- Remixes cover art

Single by Hermitude
- Released: April 2015
- Length: 3:34
- Label: Elefant Traks
- Songwriters: Luke Dubber; T. Levinson; G. Long; J Scott; Angus Stuart;
- Producer: Hermitude

Hermitude singles chronology
| "Through the Roof" (2015) | "The Buzz" (2015) | "Ukiyo" (2015) |

= The Buzz (song) =

"The Buzz" is a song recorded by Australian hip hop duo Hermitude featuring Sydney based artist Mataya and New Zealand artist Young Tapz. It was released in April 2015 as the second single from their fifth studio album, Dark Night Sweet Light. The song peaked at number 20 on the ARIA Charts and was certified platinum. It poled at number 8 in the Triple J's Hottest 100 of 2015.

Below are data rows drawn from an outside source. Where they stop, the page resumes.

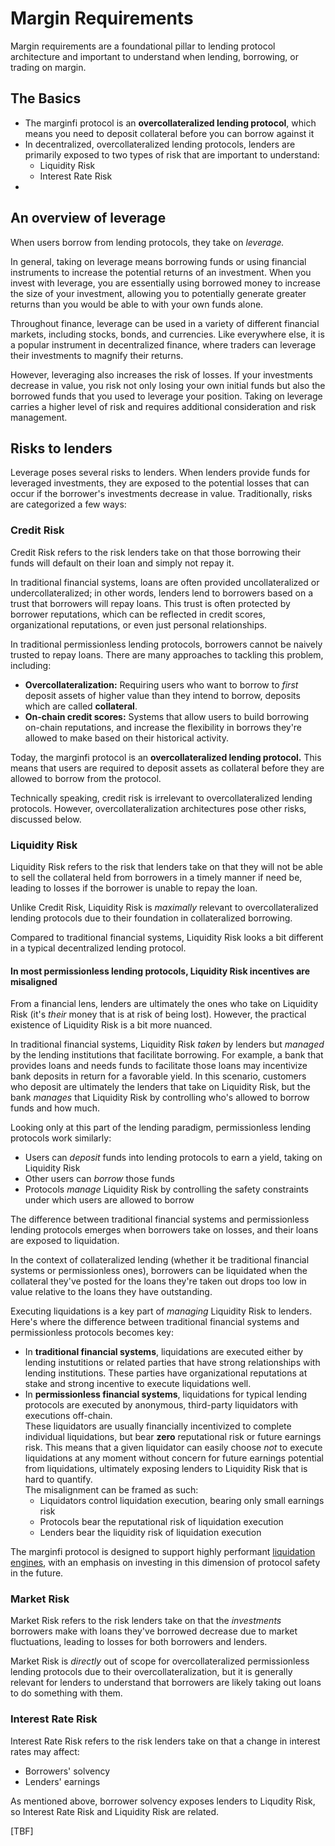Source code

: # Margin Requirements

Margin requirements are a foundational pillar to lending protocol architecture and important to understand when lending, borrowing, or trading on margin.

## The Basics

* The marginfi protocol is an **overcollateralized lending protocol**, which means you need to deposit collateral before you can borrow against it
* In decentralized, overcollateralized lending protocols, lenders are primarily exposed to two types of risk that are important to understand:
  * Liquidity Risk
  * Interest Rate Risk
*

## An overview of leverage

When users borrow from lending protocols, they take on _leverage._

In general, taking on leverage means borrowing funds or using financial instruments to increase the potential returns of an investment. When you invest with leverage, you are essentially using borrowed money to increase the size of your investment, allowing you to potentially generate greater returns than you would be able to with your own funds alone.

Throughout finance, leverage can be used in a variety of different financial markets, including stocks, bonds, and currencies. Like everywhere else, it is a popular instrument in decentralized finance, where traders can leverage their investments to magnify their returns.

However, leveraging also increases the risk of losses. If your investments decrease in value, you risk not only losing your own initial funds but also the borrowed funds that you used to leverage your position. Taking on leverage carries a higher level of risk and requires additional consideration and risk management.

## Risks to lenders

Leverage poses several risks to lenders. When lenders provide funds for leveraged investments, they are exposed to the potential losses that can occur if the borrower's investments decrease in value. Traditionally, risks are categorized a few ways:

### Credit Risk

Credit Risk refers to the risk lenders take on that those borrowing their funds will default on their loan and simply not repay it.

In traditional financial systems, loans are often provided uncollateralized or undercollateralized; in other words, lenders lend to borrowers based on a trust that borrowers will repay loans. This trust is often protected by borrower reputations, which can be reflected in credit scores, organizational reputations, or even just personal relationships.

In traditional permissionless lending protocols, borrowers cannot be naively trusted to repay loans. There are many approaches to tackling this problem, including:

* **Overcollateralization:** Requiring users who want to borrow to _first_ deposit assets of higher value than they intend to borrow, deposits which are called **collateral**.
* **On-chain credit scores:** Systems that allow users to build borrowing on-chain reputations, and increase the flexibility in borrows they're allowed to make based on their historical activity.

Today, the marginfi protocol is an **overcollateralized lending protocol.** This means that users are required to deposit assets as collateral before they are allowed to borrow from the protocol.

Technically speaking, credit risk is irrelevant to overcollateralized lending protocols. However, overcollateralization architectures pose other risks, discussed below.

### Liquidity Risk

Liquidity Risk refers to the risk that lenders take on that they will not be able to sell the collateral held from borrowers in a timely manner if need be, leading to losses if the borrower is unable to repay the loan.

Unlike Credit Risk, Liquidity Risk is _maximally_ relevant to overcollateralized lending protocols due to their foundation in collateralized borrowing.

Compared to traditional financial systems, Liquidity Risk looks a bit different in a typical decentralized lending protocol.

#### In most permissionless lending protocols, Liquidity Risk incentives are misaligned

From a financial lens, lenders are ultimately the ones who take on Liquidity Risk (it's _their_ money that is at risk of being lost). However, the practical existence of Liquidity Risk is a bit more nuanced.

In traditional financial systems, Liquidity Risk _taken_ by lenders but _managed_ by the lending institutions that facilitate borrowing. For example, a bank that provides loans and needs funds to facilitate those loans may incentivize bank deposits in return for a favorable yield. In this scenario, customers who deposit are ultimately the lenders that take on Liquidity Risk, but the bank _manages_ that Liquidity Risk by controlling who's allowed to borrow funds and how much.

Looking only at this part of the lending paradigm, permissionless lending protocols work similarly:

* Users can _deposit_ funds into lending protocols to earn a yield, taking on Liquidity Risk
* Other users can _borrow_ those funds
* Protocols _manage_ Liquidity Risk by controlling the safety constraints under which users are allowed to borrow

The difference between traditional financial systems and permissionless lending protocols emerges when borrowers take on losses, and their loans are exposed to liquidation.

In the context of collateralized lending (whether it be traditional financial systems or permissionless ones), borrowers can be liquidated when the collateral they've posted for the loans they're taken out drops too low in value relative to the loans they have outstanding.

Executing liquidations is a key part of _managing_ Liquidity Risk to lenders. Here's where the difference between traditional financial systems and permissionless protocols becomes key:

* In **traditional financial systems**, liquidations are executed either by lending instutitions or related parties that have strong relationships with lending institutions. These parties have organizational reputations at stake and strong incentive to execute liquidations well.
* In **permissionless financial systems**, liquidations for typical lending protocols are executed by anonymous, third-party liquidators with executions off-chain.\
  These liquidators are usually financially incentivized to complete individual liquidations, but bear **zero** reputational risk or future earnings risk. This means that a given liquidator can easily choose _not_ to execute liquidations at any moment without concern for future earnings potential from liquidations, ultimately exposing lenders to Liquidity Risk that is hard to quantify.\
  The misalignment can be framed as such:
  * Liquidators control liquidation execution, bearing only small earnings risk
  * Protocols bear the reputational risk of liquidation execution
  * Lenders bear the liquidity risk of liquidation execution

The marginfi protocol is designed to support highly performant [liquidation engines](../advanced-concepts/high-performance-liquidations.md), with an emphasis on investing in this dimension of protocol safety in the future.

### Market Risk

Market Risk refers to the risk lenders take on that the _investments_ borrowers make with loans they've borrowed decrease due to market fluctuations, leading to losses for both borrowers and lenders.

Market Risk is _directly_ out of scope for overcollateralized permissionless lending protocols due to their overcollateralization, but it is generally relevant for lenders to understand that borrowers are likely taking out loans to do something with them.

### Interest Rate Risk

Interest Rate Risk refers to the risk lenders take on that a change in interest rates may affect:

* Borrowers' solvency
* Lenders' earnings

As mentioned above, borrower solvency exposes lenders to Liqudity Risk, so Interest Rate Risk and Liquidity Risk are related.

\[TBF]
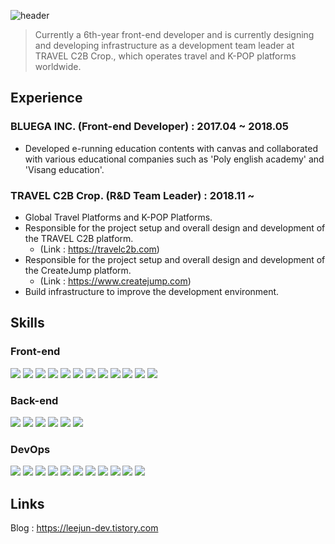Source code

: ![header](https://capsule-render.vercel.app/api?type=waving&color=gradient&text=Welcome!&height=300)

> Currently a 6th-year front-end developer and is currently designing and developing infrastructure as a development team leader at TRAVEL C2B Crop., which operates travel and K-POP platforms worldwide.

## Experience

### BLUEGA INC. (Front-end Developer) : 2017.04 ~ 2018.05
- Developed e-running education contents with canvas and collaborated with various educational companies such as 'Poly english academy' and 'Visang education'.

### TRAVEL C2B Crop. (R&D Team Leader) : 2018.11 ~
- Global Travel Platforms and K-POP Platforms.
- Responsible for the project setup and overall design and development of the TRAVEL C2B platform.
  - (Link : https://travelc2b.com)
- Responsible for the project setup and overall design and development of the CreateJump platform.
  - (Link : https://www.createjump.com)
- Build infrastructure to improve the development environment.

## Skills
### Front-end
![](https://img.shields.io/badge/HTML5-E34F26?style=flat-square&logo=HTML5&logoColor=white) ![](https://img.shields.io/badge/CSS3-1572B6?style=flat-square&logo=CSS3&logoColor=white) ![](https://img.shields.io/badge/Sass-CC6699?style=flat-square&logo=Sass&logoColor=white) ![](https://img.shields.io/badge/JavaScript-F7DF1E?style=flat-square&logo=JavaScript&logoColor=white) ![](https://img.shields.io/badge/TypeScript-3178C6?style=flat-square&logo=TypeScript&logoColor=white) ![](https://img.shields.io/badge/NodeJS-339933?style=flat-square&logo=Node.js&logoColor=white) ![](https://img.shields.io/badge/Npm-CB3837?style=flat-square&logo=npm&logoColor=white) ![](https://img.shields.io/badge/ReactJS-61DAFB?style=flat-square&logo=React&logoColor=white) ![](https://img.shields.io/badge/NextJS-000000?style=flat-square&logo=Next.js&logoColor=white) ![](https://img.shields.io/badge/Babel-F9DC3E?style=flat-square&logo=Babel&logoColor=white) ![](https://img.shields.io/badge/Webpack-8DD6F9?style=flat-square&logo=Webpack&logoColor=white) ![](https://img.shields.io/badge/ReactQuery-FF4154?style=flat-square&logo=ReactQuery&logoColor=white)

### Back-end
![](https://img.shields.io/badge/JavaScript-F7DF1E?style=flat-square&logo=JavaScript&logoColor=white)  ![](https://img.shields.io/badge/TypeScript-3178C6?style=flat-square&logo=TypeScript&logoColor=white) ![](https://img.shields.io/badge/NodeJS-339933?style=flat-square&logo=Node.js&logoColor=white)  ![](https://img.shields.io/badge/Npm-CB3837?style=flat-square&logo=npm&logoColor=white) ![](https://img.shields.io/badge/ExpressJS-000000?style=flat-square&logo=Express&logoColor=white) ![](https://img.shields.io/badge/NestJS-E0234E?style=flat-square&logo=NestJS&logoColor=white) 

### DevOps
![](https://img.shields.io/badge/MySQL-4479A1?style=flat-square&logo=MySQL&logoColor=white) ![](https://img.shields.io/badge/PostgreSQL-4169E1?style=flat-square&logo=PostgreSQL&logoColor=white) ![](https://img.shields.io/badge/AWS-232F3E?style=flat-square&logo=AmazonAWS&logoColor=white)  ![](https://img.shields.io/badge/AWS_EC2-FF9900?style=flat-square&logo=AmazonEC2&logoColor=white)  ![](https://img.shields.io/badge/AWS_S3-569A31?style=flat-square&logo=AmazonS3&logoColor=white) ![](https://img.shields.io/badge/AWS_RDS-569A31?style=flat-square&logo=AmazonRDS&logoColor=white)  ![](https://img.shields.io/badge/AWS_CodeDeploy-232F3E?style=flat-square&logo=AmazonAWS&logoColor=white) ![](https://img.shields.io/badge/AWS_CloudFront-232F3E?style=flat-square&logo=AmazonAWS&logoColor=white) ![](https://img.shields.io/badge/Git-F05032?style=flat-square&logo=Git&logoColor=white) ![](https://img.shields.io/badge/Github-181717?style=flat-square&logo=Github&logoColor=white) ![](https://img.shields.io/badge/Github_Actions-2088FF?style=flat-square&logo=GitHub-Actions&logoColor=white)

## Links
Blog : https://leejun-dev.tistory.com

At the APRA Music Awards of 2016, the song was nominated for Urban Work of the Year.

==Reception==
Howles and Echos said "It begins innocuously enough, mashing Mataya’s muted, soft vocals with a quiet, throbbing synth. This flows into Young Tapz injection of Aussie hip-hop, raising the intensity ever slightly. However, it is the euphoric, filthy drop that comes out of nowhere that elevates the song into one of Hermitude's greatest tracks."

==Track listing==
- Digital download
1. "The Buzz" – 3:42

- The Buzz (remixes) Digital download
2. "The Buzz" (Paces remix) – 3:58
3. "The Buzz" (Sweater Beats remix) – 3:25
4. "The Buzz" (Alison Wonderland remix) – 3:45
5. "The Buzz" (Sticky remix) – 4:49

==Charts==
===Weekly charts===

Weekly chart performance for "The Buzz"
| Chart (2015) | Peak position |
|---|---|
| Australia (ARIA) | 20 |
| US Hot Dance/Electronic Songs (Billboard) | 13 |

===Year-end charts===

Year-end chart performance for "The Buzz"
| Chart (2015) | Position |
|---|---|
| Australia (ARIA) | 100 |
| Australian Artist (ARIA) | 14 |

==Certifications==

| Region | Certification | Certified units/sales |
| Canada (Music Canada) | Gold | 40,000^{‡} |
^{^} Shipments figures based on certification alone.